At this there was an angry roar from the crowd and the cry went up for
blood. “Kill them, kill them,” they chorused, like a scene from ancient Rome.

“Yes my friends. Allah has so instructed. Now we are going to end their miserable
lives. No longer will they be able to prey upon our womenfolk. And we
will deal in similar fashion with anyone else we discover contravening Allah’s
commandments. Un-hood them now for all to see! Let them gaze upon the people’s
anger, the people’s demand for justice, in their final swine-like moments.”

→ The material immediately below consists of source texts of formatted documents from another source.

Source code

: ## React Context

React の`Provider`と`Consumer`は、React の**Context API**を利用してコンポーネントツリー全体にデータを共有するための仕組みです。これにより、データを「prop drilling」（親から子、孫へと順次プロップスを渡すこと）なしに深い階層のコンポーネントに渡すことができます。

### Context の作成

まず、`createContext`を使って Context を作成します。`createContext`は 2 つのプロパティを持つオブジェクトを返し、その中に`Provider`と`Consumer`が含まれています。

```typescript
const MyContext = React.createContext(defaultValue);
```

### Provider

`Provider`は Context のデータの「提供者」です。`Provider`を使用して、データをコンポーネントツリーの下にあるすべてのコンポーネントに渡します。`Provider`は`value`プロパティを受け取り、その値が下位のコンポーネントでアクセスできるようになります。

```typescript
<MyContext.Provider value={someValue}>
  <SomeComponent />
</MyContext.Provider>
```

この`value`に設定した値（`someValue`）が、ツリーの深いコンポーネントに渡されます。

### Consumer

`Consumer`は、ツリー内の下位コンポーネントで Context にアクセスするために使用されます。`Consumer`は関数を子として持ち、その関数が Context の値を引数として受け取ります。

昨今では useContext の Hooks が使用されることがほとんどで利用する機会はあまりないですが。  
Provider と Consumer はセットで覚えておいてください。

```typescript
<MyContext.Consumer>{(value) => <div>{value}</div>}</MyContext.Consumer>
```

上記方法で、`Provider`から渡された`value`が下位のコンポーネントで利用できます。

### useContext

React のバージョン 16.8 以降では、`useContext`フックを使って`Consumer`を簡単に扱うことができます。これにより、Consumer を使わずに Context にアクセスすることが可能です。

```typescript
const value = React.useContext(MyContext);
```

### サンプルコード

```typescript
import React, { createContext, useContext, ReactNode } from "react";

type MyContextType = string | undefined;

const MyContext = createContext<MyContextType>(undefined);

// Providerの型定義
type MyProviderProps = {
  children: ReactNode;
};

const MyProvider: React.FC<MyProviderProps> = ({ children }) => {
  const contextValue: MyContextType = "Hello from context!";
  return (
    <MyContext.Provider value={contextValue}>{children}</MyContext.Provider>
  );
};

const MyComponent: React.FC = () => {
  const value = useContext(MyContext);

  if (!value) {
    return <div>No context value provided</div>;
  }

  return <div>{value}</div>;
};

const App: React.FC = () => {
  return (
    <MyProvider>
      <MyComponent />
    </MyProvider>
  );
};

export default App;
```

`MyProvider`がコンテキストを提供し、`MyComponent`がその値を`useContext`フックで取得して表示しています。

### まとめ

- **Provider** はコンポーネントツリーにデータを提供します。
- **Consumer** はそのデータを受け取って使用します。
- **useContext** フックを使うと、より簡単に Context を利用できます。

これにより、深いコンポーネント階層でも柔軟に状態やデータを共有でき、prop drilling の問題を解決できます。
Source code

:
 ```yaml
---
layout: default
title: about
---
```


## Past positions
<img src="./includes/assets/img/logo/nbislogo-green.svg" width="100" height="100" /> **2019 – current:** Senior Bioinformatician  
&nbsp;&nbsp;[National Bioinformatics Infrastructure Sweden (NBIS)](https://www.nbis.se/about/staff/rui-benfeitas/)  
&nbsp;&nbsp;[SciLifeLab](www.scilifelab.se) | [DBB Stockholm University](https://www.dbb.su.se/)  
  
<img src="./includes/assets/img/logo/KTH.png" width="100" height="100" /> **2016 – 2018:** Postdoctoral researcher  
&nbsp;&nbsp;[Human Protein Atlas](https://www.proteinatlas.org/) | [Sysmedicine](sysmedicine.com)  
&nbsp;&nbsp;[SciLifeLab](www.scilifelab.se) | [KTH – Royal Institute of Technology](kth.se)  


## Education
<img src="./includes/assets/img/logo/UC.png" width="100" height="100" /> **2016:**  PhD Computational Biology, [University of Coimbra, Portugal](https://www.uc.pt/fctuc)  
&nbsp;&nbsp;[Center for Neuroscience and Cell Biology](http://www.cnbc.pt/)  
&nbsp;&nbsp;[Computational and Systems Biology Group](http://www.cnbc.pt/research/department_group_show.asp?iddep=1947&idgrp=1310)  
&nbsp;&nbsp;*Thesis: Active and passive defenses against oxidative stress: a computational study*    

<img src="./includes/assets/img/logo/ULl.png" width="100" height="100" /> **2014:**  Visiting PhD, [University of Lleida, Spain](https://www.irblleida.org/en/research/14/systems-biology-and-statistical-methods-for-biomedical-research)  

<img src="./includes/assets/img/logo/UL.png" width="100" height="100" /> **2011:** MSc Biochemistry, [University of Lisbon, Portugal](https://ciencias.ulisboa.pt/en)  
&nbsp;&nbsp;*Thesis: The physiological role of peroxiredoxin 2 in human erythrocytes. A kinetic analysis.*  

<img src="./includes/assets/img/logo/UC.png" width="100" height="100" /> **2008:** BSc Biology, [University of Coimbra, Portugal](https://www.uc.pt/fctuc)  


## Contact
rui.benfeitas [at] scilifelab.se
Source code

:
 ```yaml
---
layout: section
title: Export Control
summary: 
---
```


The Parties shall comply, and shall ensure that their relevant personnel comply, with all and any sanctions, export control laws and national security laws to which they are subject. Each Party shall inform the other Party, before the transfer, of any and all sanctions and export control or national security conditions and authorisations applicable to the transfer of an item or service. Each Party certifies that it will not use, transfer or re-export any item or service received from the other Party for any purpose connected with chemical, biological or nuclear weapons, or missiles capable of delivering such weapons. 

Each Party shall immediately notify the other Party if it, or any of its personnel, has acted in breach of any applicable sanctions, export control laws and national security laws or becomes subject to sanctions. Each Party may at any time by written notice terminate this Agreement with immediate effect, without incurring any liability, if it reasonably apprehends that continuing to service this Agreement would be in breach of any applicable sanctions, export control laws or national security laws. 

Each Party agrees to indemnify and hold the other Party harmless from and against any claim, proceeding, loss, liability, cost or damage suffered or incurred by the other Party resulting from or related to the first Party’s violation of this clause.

“KILL THEM, KILL THEM,” the crowd roared again, in a deafening

When the hoods were removed I could scarcely believe it. The men’s faces were
bloodied from obvious beatings. Their mouths were gagged tight and they barred
their teeth over the coils of dirty cloth upon which they choked. Their eyes were
wide with evident terror. I don’t know why I hadn’t put two and two together before,
but suddenly I recognised the big man. It seemed his crazy eyes were burrowing
directly into mine as if pleading for rescue. It was al-Rashid!

Captured, but from where I could not tell.

There was nothing to be done. He was going to pay for what he did to you
and others who fell foul of him. That Nadifa you told me about, whose throat he
slit, would soon be rejoicing in heaven.

The executioner came forward, holding what looked like a large kitchen
knife. Knowledge of what was going to happen made a knot in my throat. I
could not swallow. Four men held al-Rashid but when the knife bit into the back
of his neck he rose like a raging bull and succeeded in freeing himself from their
grip. He looked like a shaggy dog shaking water off its back.

His tormentors sprang back at him, double in number, like army ants pinning down a giant beetle.

This time they held him firmly. There was no repeating his desperate bid for
freedom. Al-Rashid slumped, exhausted by his first and only attempt. Blood already
streamed down his back. The man wielding the knife resumed his grizzly
business, now frenziedly cutting and sawing at the back of the Arab’s thick neck
with the apparently blunt blade. Through the gag I could hear al-Rashid’s muffled,
tortured cries of pain. And then he went limp altogether. Who would not
have? The executioner continued his work, a heavy sweat on his brow brought on
by the effort. He spliced the spinal chord and at last al-Rashid’s head came away,
his contorted features held high for all to see and jeer at. What an end, even for
him. When the turn came of the smaller man I could see that he had defecated
and pissed himself. Little wonder. When he too had been despatched I signalled
to the boys that it was time for us to leave.

I suggested we eat again at Wiil Waal. Walking there, we were silent,
shocked by the spectacle of what we had seen, knowing inwardly that it had not
been a demonstration of true justice – only a very public form of retribution.

Somehow however, it didn’t affect our appetite.